--- SUPPLIED DATA Enclosed Below ---
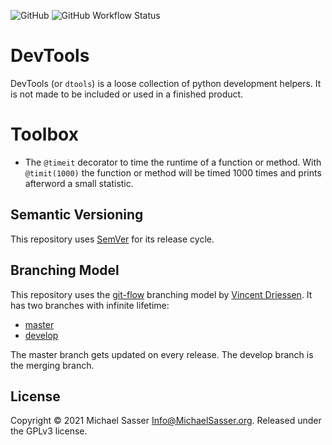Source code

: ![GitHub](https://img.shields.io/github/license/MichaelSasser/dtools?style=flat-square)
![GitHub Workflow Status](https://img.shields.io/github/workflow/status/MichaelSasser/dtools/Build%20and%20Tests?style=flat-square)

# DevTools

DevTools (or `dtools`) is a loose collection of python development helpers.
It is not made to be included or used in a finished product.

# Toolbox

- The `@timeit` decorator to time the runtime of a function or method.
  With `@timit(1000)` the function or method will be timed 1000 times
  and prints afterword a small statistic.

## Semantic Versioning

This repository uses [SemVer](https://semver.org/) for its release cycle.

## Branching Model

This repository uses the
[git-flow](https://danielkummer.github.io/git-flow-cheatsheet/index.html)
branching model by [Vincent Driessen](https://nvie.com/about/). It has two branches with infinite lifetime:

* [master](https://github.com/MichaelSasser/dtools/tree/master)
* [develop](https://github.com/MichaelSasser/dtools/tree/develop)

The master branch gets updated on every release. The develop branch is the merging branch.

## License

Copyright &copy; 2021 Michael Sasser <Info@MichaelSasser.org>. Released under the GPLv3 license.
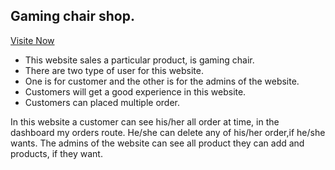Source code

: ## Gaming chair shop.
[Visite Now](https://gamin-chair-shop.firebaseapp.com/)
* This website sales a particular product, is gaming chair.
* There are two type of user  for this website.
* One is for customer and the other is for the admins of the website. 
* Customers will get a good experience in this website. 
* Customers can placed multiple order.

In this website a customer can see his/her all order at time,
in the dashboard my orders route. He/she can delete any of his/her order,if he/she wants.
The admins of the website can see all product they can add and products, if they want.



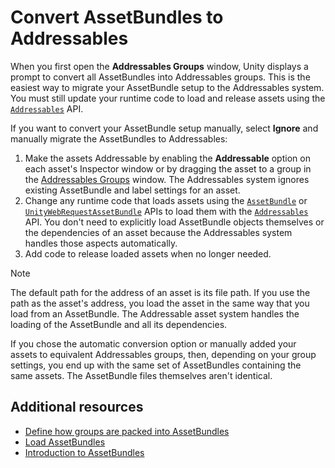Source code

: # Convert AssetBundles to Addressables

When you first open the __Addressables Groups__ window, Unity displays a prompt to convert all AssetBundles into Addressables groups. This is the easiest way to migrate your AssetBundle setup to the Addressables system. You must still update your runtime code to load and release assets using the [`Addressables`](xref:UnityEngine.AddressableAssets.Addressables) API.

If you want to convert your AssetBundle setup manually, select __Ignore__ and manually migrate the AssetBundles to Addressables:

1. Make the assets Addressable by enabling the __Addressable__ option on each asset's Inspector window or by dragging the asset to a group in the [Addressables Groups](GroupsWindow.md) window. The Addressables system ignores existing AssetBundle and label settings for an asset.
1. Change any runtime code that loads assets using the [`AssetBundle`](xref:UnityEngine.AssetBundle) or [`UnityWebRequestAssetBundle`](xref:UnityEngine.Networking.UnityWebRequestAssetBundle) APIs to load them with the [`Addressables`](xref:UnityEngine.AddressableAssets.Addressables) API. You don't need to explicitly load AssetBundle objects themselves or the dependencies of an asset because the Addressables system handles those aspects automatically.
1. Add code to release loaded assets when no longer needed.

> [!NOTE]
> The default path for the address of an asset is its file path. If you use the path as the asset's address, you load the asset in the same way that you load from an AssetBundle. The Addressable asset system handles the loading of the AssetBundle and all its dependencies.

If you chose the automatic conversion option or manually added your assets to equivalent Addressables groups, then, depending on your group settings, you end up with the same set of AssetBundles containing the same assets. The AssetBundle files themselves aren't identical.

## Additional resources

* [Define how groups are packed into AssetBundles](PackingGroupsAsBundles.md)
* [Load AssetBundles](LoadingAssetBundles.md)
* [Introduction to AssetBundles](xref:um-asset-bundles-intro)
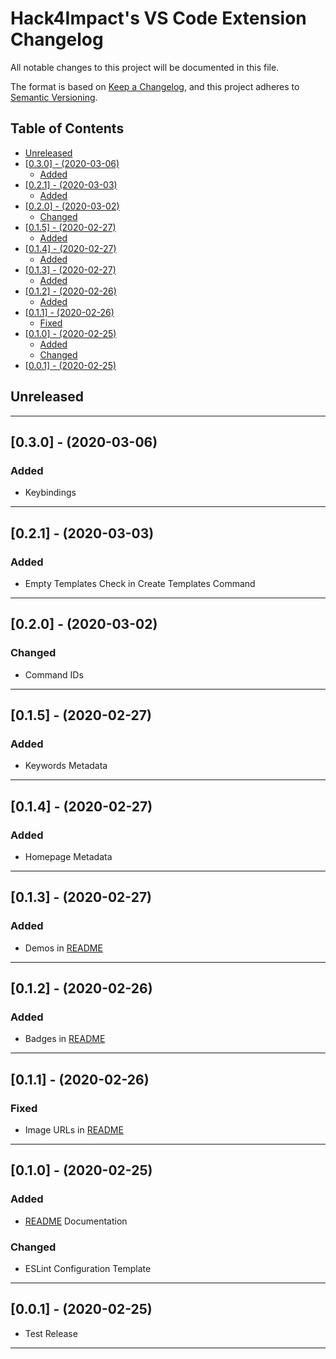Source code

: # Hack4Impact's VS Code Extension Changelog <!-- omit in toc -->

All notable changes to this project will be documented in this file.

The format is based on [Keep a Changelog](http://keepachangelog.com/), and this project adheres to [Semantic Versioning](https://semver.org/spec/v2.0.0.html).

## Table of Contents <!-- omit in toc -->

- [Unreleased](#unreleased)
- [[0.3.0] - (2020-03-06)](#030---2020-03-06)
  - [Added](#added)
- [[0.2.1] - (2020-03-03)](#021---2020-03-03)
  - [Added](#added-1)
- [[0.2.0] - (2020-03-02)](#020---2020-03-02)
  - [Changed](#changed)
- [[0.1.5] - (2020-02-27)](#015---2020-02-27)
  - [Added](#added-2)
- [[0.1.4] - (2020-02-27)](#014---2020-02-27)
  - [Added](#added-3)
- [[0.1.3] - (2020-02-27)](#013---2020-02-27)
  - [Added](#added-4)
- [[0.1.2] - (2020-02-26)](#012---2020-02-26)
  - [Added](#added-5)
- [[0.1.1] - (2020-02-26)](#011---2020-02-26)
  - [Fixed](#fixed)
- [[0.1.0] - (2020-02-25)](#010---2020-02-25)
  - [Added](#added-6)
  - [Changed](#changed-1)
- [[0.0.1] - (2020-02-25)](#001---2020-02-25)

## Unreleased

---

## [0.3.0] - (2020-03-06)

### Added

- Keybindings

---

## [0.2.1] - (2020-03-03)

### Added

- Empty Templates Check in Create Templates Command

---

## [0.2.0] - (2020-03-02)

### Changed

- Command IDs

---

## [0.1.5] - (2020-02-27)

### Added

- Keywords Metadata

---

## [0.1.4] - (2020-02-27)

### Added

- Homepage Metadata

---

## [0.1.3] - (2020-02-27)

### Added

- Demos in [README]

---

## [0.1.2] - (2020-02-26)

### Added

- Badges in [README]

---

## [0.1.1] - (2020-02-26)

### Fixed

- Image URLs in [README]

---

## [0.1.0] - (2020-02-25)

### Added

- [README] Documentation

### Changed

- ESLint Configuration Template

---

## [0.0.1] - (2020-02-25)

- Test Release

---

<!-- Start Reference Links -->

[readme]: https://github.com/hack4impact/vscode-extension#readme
--- End of Enclosed SUPPLIED DATA ---
▶ **WORK TO BE COMPLETED**:
Return the data exactly. Pictures stay out.

▶ **EXERCISE SOLUTION**:
Source code

: ![GitHub](https://img.shields.io/github/license/MichaelSasser/dtools?style=flat-square)
![GitHub Workflow Status](https://img.shields.io/github/workflow/status/MichaelSasser/dtools/Build%20and%20Tests?style=flat-square)

# DevTools

DevTools (or `dtools`) is a loose collection of python development helpers.
It is not made to be included or used in a finished product.

# Toolbox

- The `@timeit` decorator to time the runtime of a function or method.
  With `@timit(1000)` the function or method will be timed 1000 times
  and prints afterword a small statistic.

## Semantic Versioning

This repository uses [SemVer](https://semver.org/) for its release cycle.

## Branching Model

This repository uses the
[git-flow](https://danielkummer.github.io/git-flow-cheatsheet/index.html)
branching model by [Vincent Driessen](https://nvie.com/about/). It has two branches with infinite lifetime:

* [master](https://github.com/MichaelSasser/dtools/tree/master)
* [develop](https://github.com/MichaelSasser/dtools/tree/develop)

The master branch gets updated on every release. The develop branch is the merging branch.

## License

Copyright &copy; 2021 Michael Sasser <Info@MichaelSasser.org>. Released under the GPLv3 license.
Source code

: ## Gaming chair shop.
[Visite Now](https://gamin-chair-shop.firebaseapp.com/)
* This website sales a particular product, is gaming chair.
* There are two type of user  for this website.
* One is for customer and the other is for the admins of the website. 
* Customers will get a good experience in this website. 
* Customers can placed multiple order.

In this website a customer can see his/her all order at time,
in the dashboard my orders route. He/she can delete any of his/her order,if he/she wants.
The admins of the website can see all product they can add and products, if they want.



Source code

: # Convert AssetBundles to Addressables

When you first open the __Addressables Groups__ window, Unity displays a prompt to convert all AssetBundles into Addressables groups. This is the easiest way to migrate your AssetBundle setup to the Addressables system. You must still update your runtime code to load and release assets using the [`Addressables`](xref:UnityEngine.AddressableAssets.Addressables) API.

If you want to convert your AssetBundle setup manually, select __Ignore__ and manually migrate the AssetBundles to Addressables:

1. Make the assets Addressable by enabling the __Addressable__ option on each asset's Inspector window or by dragging the asset to a group in the [Addressables Groups](GroupsWindow.md) window. The Addressables system ignores existing AssetBundle and label settings for an asset.
1. Change any runtime code that loads assets using the [`AssetBundle`](xref:UnityEngine.AssetBundle) or [`UnityWebRequestAssetBundle`](xref:UnityEngine.Networking.UnityWebRequestAssetBundle) APIs to load them with the [`Addressables`](xref:UnityEngine.AddressableAssets.Addressables) API. You don't need to explicitly load AssetBundle objects themselves or the dependencies of an asset because the Addressables system handles those aspects automatically.
1. Add code to release loaded assets when no longer needed.

> [!NOTE]
> The default path for the address of an asset is its file path. If you use the path as the asset's address, you load the asset in the same way that you load from an AssetBundle. The Addressable asset system handles the loading of the AssetBundle and all its dependencies.

If you chose the automatic conversion option or manually added your assets to equivalent Addressables groups, then, depending on your group settings, you end up with the same set of AssetBundles containing the same assets. The AssetBundle files themselves aren't identical.

## Additional resources

* [Define how groups are packed into AssetBundles](PackingGroupsAsBundles.md)
* [Load AssetBundles](LoadingAssetBundles.md)
* [Introduction to AssetBundles](xref:um-asset-bundles-intro)
Source code

: # Hack4Impact's VS Code Extension Changelog <!-- omit in toc -->

All notable changes to this project will be documented in this file.

The format is based on [Keep a Changelog](http://keepachangelog.com/), and this project adheres to [Semantic Versioning](https://semver.org/spec/v2.0.0.html).

## Table of Contents <!-- omit in toc -->

- [Unreleased](#unreleased)
- [[0.3.0] - (2020-03-06)](#030---2020-03-06)
  - [Added](#added)
- [[0.2.1] - (2020-03-03)](#021---2020-03-03)
  - [Added](#added-1)
- [[0.2.0] - (2020-03-02)](#020---2020-03-02)
  - [Changed](#changed)
- [[0.1.5] - (2020-02-27)](#015---2020-02-27)
  - [Added](#added-2)
- [[0.1.4] - (2020-02-27)](#014---2020-02-27)
  - [Added](#added-3)
- [[0.1.3] - (2020-02-27)](#013---2020-02-27)
  - [Added](#added-4)
- [[0.1.2] - (2020-02-26)](#012---2020-02-26)
  - [Added](#added-5)
- [[0.1.1] - (2020-02-26)](#011---2020-02-26)
  - [Fixed](#fixed)
- [[0.1.0] - (2020-02-25)](#010---2020-02-25)
  - [Added](#added-6)
  - [Changed](#changed-1)
- [[0.0.1] - (2020-02-25)](#001---2020-02-25)

## Unreleased

---

## [0.3.0] - (2020-03-06)

### Added

- Keybindings

---

## [0.2.1] - (2020-03-03)

### Added

- Empty Templates Check in Create Templates Command

---

## [0.2.0] - (2020-03-02)

### Changed

- Command IDs

---

## [0.1.5] - (2020-02-27)

### Added

- Keywords Metadata

---

## [0.1.4] - (2020-02-27)

### Added

- Homepage Metadata

---

## [0.1.3] - (2020-02-27)

### Added

- Demos in [README]

---

## [0.1.2] - (2020-02-26)

### Added

- Badges in [README]

---

## [0.1.1] - (2020-02-26)

### Fixed

- Image URLs in [README]

---

## [0.1.0] - (2020-02-25)

### Added

- [README] Documentation

### Changed

- ESLint Configuration Template

---

## [0.0.1] - (2020-02-25)

- Test Release

---

<!-- Start Reference Links -->

[readme]: https://github.com/hack4impact/vscode-extension#readme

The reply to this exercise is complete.